» WORK TASK: What should come back is the data below, word for word, minus any picture.

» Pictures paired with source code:
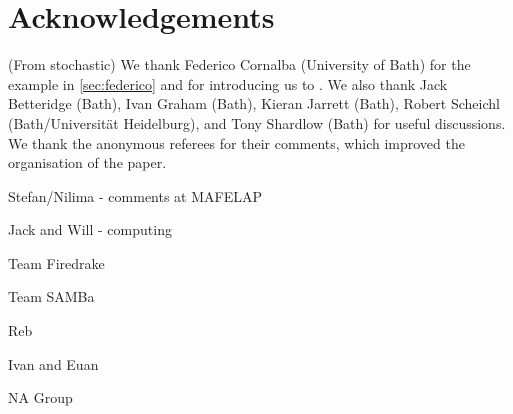 \section*{Acknowledgements}
(From stochastic)
We thank Federico Cornalba (University of Bath) for the example in \cref{sec:federico} and for introducing us to \cite{Si:86}. We also thank Jack Betteridge (Bath), Ivan Graham (Bath),  Kieran Jarrett (Bath), Robert Scheichl (Bath/Universit\"at Heidelburg), and Tony Shardlow (Bath) for useful discussions. We thank the anonymous referees for their comments, which improved the organisation of the paper.


Stefan/Nilima - comments at MAFELAP

Jack and Will - computing

Team Firedrake

Team SAMBa

Reb

Ivan and Euan

NA Group

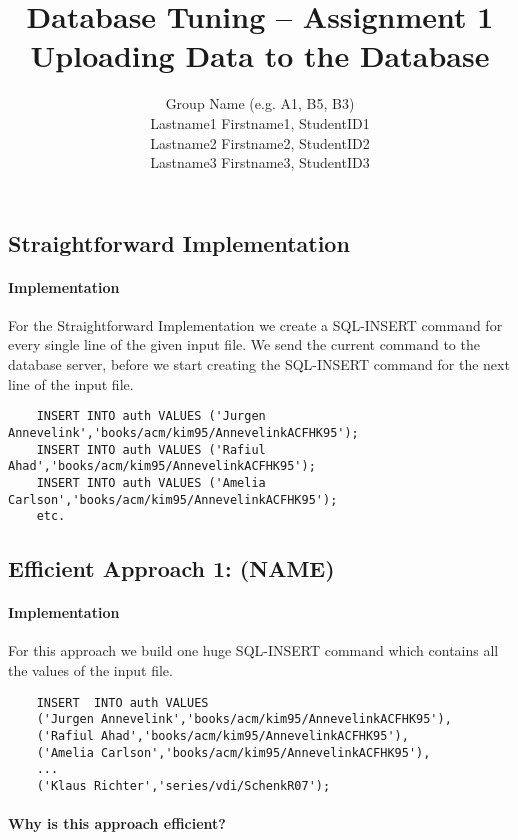 \documentclass[11pt]{scrartcl}
\title{
  \textbf{\large Database Tuning -- Assignment 1}\\
  Uploading Data to the Database
}
\author{
 Group Name (e.g. A1, B5, B3)\\
 \large Lastname1 Firstname1, StudentID1 \\
 \large Lastname2 Firstname2, StudentID2 \\
 \large Lastname3 Firstname3, StudentID3
}
\begin{document}
\maketitle

\subsection*{Straightforward Implementation}

  \paragraph{Implementation}

  For the Straightforward Implementation we create a SQL-INSERT command for every single line of the given input file. We send the current command to the database server, before we start creating the SQL-INSERT command for the next line of the input file.

{\small
\begin{verbatim}
    INSERT INTO auth VALUES ('Jurgen Annevelink','books/acm/kim95/AnnevelinkACFHK95');
    INSERT INTO auth VALUES ('Rafiul Ahad','books/acm/kim95/AnnevelinkACFHK95');
    INSERT INTO auth VALUES ('Amelia Carlson','books/acm/kim95/AnnevelinkACFHK95');
    etc.
\end{verbatim}
}

  \subsection*{Efficient Approach 1: (NAME)}

  \paragraph{Implementation}

  For this approach we build one huge SQL-INSERT command which contains all the values of the input file.

{\small
\begin{verbatim}
    INSERT  INTO auth VALUES
    ('Jurgen Annevelink','books/acm/kim95/AnnevelinkACFHK95'),
    ('Rafiul Ahad','books/acm/kim95/AnnevelinkACFHK95'),
    ('Amelia Carlson','books/acm/kim95/AnnevelinkACFHK95'),
    ...
    ('Klaus Richter','series/vdi/SchenkR07');
\end{verbatim}
}

  \paragraph{Why is this approach efficient?}
\end{document}
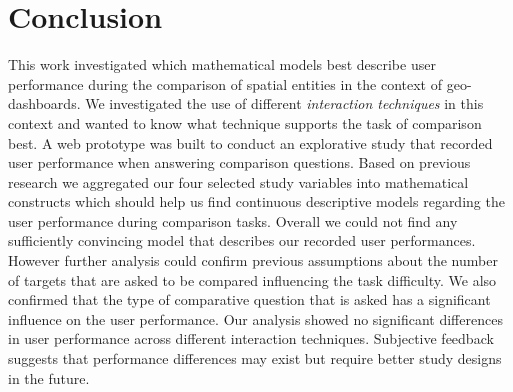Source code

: \chapter{Conclusion}
This work investigated which mathematical models best describe user performance during the comparison of spatial entities in the context
of geo-dashboards. We investigated the use of different \textit{interaction techniques} in this context and wanted to know what technique
supports the task of comparison best. A web prototype was built to conduct an explorative study that recorded user performance when answering 
comparison questions. Based on previous research we aggregated our four selected study variables into mathematical constructs
which should help us find continuous descriptive models regarding the user performance during comparison tasks. Overall we could not find
any sufficiently convincing model that describes our recorded user performances. However further analysis could confirm previous assumptions
about the number of targets that are asked to be compared influencing the task difficulty. We also confirmed that the type of comparative
question that is asked has a significant influence on the user performance. Our analysis showed no significant differences in user performance
across different interaction techniques. Subjective feedback suggests that performance differences may exist but require better study designs in the
future.
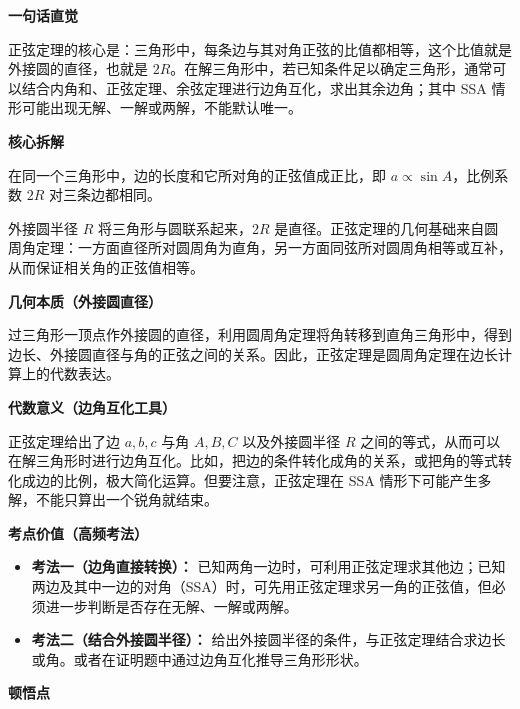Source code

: \begin{explanationbox}
	\textbf{\textcolor{CExplanation}{一句话直觉}}

	正弦定理的核心是：三角形中，每条边与其对角正弦的比值都相等，这个比值就是外接圆的直径，也就是 $2R$。在解三角形中，若已知条件足以确定三角形，通常可以结合内角和、正弦定理、余弦定理进行边角互化，求出其余边角；其中 SSA 情形可能出现无解、一解或两解，不能默认唯一。

	\medskip
	\textbf{\textcolor{CExplanation}{核心拆解}}
	\begin{description}[style=nextline, leftmargin=2.8em, labelsep=0.5em, itemsep=0.45em]
		\item[\textbf{要点一（边角比例关系）：}] 在同一个三角形中，边的长度和它所对角的正弦值成正比，即 $a \propto \sin A$，比例系数 $2R$ 对三条边都相同。
		\item[\textbf{要点二（外接圆桥梁）：}] 外接圆半径 $R$ 将三角形与圆联系起来，$2R$ 是直径。正弦定理的几何基础来自圆周角定理：一方面直径所对圆周角为直角，另一方面同弦所对圆周角相等或互补，从而保证相关角的正弦值相等。
	\end{description}

	\medskip
	\textbf{\textcolor{CExplanation}{几何本质（外接圆直径）}}

	过三角形一顶点作外接圆的直径，利用圆周角定理将角转移到直角三角形中，得到边长、外接圆直径与角的正弦之间的关系。因此，正弦定理是圆周角定理在边长计算上的代数表达。

	\medskip
	\textbf{\textcolor{CExplanation}{代数意义（边角互化工具）}}

	正弦定理给出了边 $a,b,c$ 与角 $A,B,C$ 以及外接圆半径 $R$ 之间的等式，从而可以在解三角形时进行边角互化。比如，把边的条件转化成角的关系，或把角的等式转化成边的比例，极大简化运算。但要注意，正弦定理在 SSA 情形下可能产生多解，不能只算出一个锐角就结束。

	\medskip
	\textbf{\textcolor{CExplanation}{考点价值（高频考法）}}
	\begin{itemize}[leftmargin=*, itemsep=0.5em, topsep=0.4em]
		\item \textbf{考法一（边角直接转换）：} 已知两角一边时，可利用正弦定理求其他边；已知两边及其中一边的对角（SSA）时，可先用正弦定理求另一角的正弦值，但必须进一步判断是否存在无解、一解或两解。
		\item \textbf{考法二（结合外接圆半径）：} 给出外接圆半径的条件，与正弦定理结合求边长或角。或者在证明题中通过边角互化推导三角形形状。
	\end{itemize}

	\medskip
	\textbf{\textcolor{CExplanation}{顿悟点}}


\end{explanationbox}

» RESULT OF THIS TASK:
 \section*{Acknowledgements}
(From stochastic)
We thank Federico Cornalba (University of Bath) for the example in \cref{sec:federico} and for introducing us to \cite{Si:86}. We also thank Jack Betteridge (Bath), Ivan Graham (Bath),  Kieran Jarrett (Bath), Robert Scheichl (Bath/Universit\"at Heidelburg), and Tony Shardlow (Bath) for useful discussions. We thank the anonymous referees for their comments, which improved the organisation of the paper.


Stefan/Nilima - comments at MAFELAP

Jack and Will - computing

Team Firedrake

Team SAMBa

Reb

Ivan and Euan

NA Group

 \documentclass[11pt]{scrartcl}
\title{
  \textbf{\large Database Tuning -- Assignment 1}\\
  Uploading Data to the Database
}
\author{
 Group Name (e.g. A1, B5, B3)\\
 \large Lastname1 Firstname1, StudentID1 \\
 \large Lastname2 Firstname2, StudentID2 \\
 \large Lastname3 Firstname3, StudentID3
}
\begin{document}
\maketitle

\subsection*{Straightforward Implementation}

  \paragraph{Implementation}

  For the Straightforward Implementation we create a SQL-INSERT command for every single line of the given input file. We send the current command to the database server, before we start creating the SQL-INSERT command for the next line of the input file.

{\small
\begin{verbatim}
    INSERT INTO auth VALUES ('Jurgen Annevelink','books/acm/kim95/AnnevelinkACFHK95');
    INSERT INTO auth VALUES ('Rafiul Ahad','books/acm/kim95/AnnevelinkACFHK95');
    INSERT INTO auth VALUES ('Amelia Carlson','books/acm/kim95/AnnevelinkACFHK95');
    etc.
\end{verbatim}
}

  \subsection*{Efficient Approach 1: (NAME)}

  \paragraph{Implementation}

  For this approach we build one huge SQL-INSERT command which contains all the values of the input file.

{\small
\begin{verbatim}
    INSERT  INTO auth VALUES
    ('Jurgen Annevelink','books/acm/kim95/AnnevelinkACFHK95'),
    ('Rafiul Ahad','books/acm/kim95/AnnevelinkACFHK95'),
    ('Amelia Carlson','books/acm/kim95/AnnevelinkACFHK95'),
    ...
    ('Klaus Richter','series/vdi/SchenkR07');
\end{verbatim}
}

  \paragraph{Why is this approach efficient?}
\end{document}
Source code

: \chapter{Conclusion}
This work investigated which mathematical models best describe user performance during the comparison of spatial entities in the context
of geo-dashboards. We investigated the use of different \textit{interaction techniques} in this context and wanted to know what technique
supports the task of comparison best. A web prototype was built to conduct an explorative study that recorded user performance when answering 
comparison questions. Based on previous research we aggregated our four selected study variables into mathematical constructs
which should help us find continuous descriptive models regarding the user performance during comparison tasks. Overall we could not find
any sufficiently convincing model that describes our recorded user performances. However further analysis could confirm previous assumptions
about the number of targets that are asked to be compared influencing the task difficulty. We also confirmed that the type of comparative
question that is asked has a significant influence on the user performance. Our analysis showed no significant differences in user performance
across different interaction techniques. Subjective feedback suggests that performance differences may exist but require better study designs in the
future.
Source code

: \begin{explanationbox}
	\textbf{\textcolor{CExplanation}{一句话直觉}}

	正弦定理的核心是：三角形中，每条边与其对角正弦的比值都相等，这个比值就是外接圆的直径，也就是 $2R$。在解三角形中，若已知条件足以确定三角形，通常可以结合内角和、正弦定理、余弦定理进行边角互化，求出其余边角；其中 SSA 情形可能出现无解、一解或两解，不能默认唯一。

	\medskip
	\textbf{\textcolor{CExplanation}{核心拆解}}
	\begin{description}[style=nextline, leftmargin=2.8em, labelsep=0.5em, itemsep=0.45em]
		\item[\textbf{要点一（边角比例关系）：}] 在同一个三角形中，边的长度和它所对角的正弦值成正比，即 $a \propto \sin A$，比例系数 $2R$ 对三条边都相同。
		\item[\textbf{要点二（外接圆桥梁）：}] 外接圆半径 $R$ 将三角形与圆联系起来，$2R$ 是直径。正弦定理的几何基础来自圆周角定理：一方面直径所对圆周角为直角，另一方面同弦所对圆周角相等或互补，从而保证相关角的正弦值相等。
	\end{description}

	\medskip
	\textbf{\textcolor{CExplanation}{几何本质（外接圆直径）}}

	过三角形一顶点作外接圆的直径，利用圆周角定理将角转移到直角三角形中，得到边长、外接圆直径与角的正弦之间的关系。因此，正弦定理是圆周角定理在边长计算上的代数表达。

	\medskip
	\textbf{\textcolor{CExplanation}{代数意义（边角互化工具）}}

	正弦定理给出了边 $a,b,c$ 与角 $A,B,C$ 以及外接圆半径 $R$ 之间的等式，从而可以在解三角形时进行边角互化。比如，把边的条件转化成角的关系，或把角的等式转化成边的比例，极大简化运算。但要注意，正弦定理在 SSA 情形下可能产生多解，不能只算出一个锐角就结束。

	\medskip
	\textbf{\textcolor{CExplanation}{考点价值（高频考法）}}
	\begin{itemize}[leftmargin=*, itemsep=0.5em, topsep=0.4em]
		\item \textbf{考法一（边角直接转换）：} 已知两角一边时，可利用正弦定理求其他边；已知两边及其中一边的对角（SSA）时，可先用正弦定理求另一角的正弦值，但必须进一步判断是否存在无解、一解或两解。
		\item \textbf{考法二（结合外接圆半径）：} 给出外接圆半径的条件，与正弦定理结合求边长或角。或者在证明题中通过边角互化推导三角形形状。
	\end{itemize}

	\medskip
	\textbf{\textcolor{CExplanation}{顿悟点}}


\end{explanationbox}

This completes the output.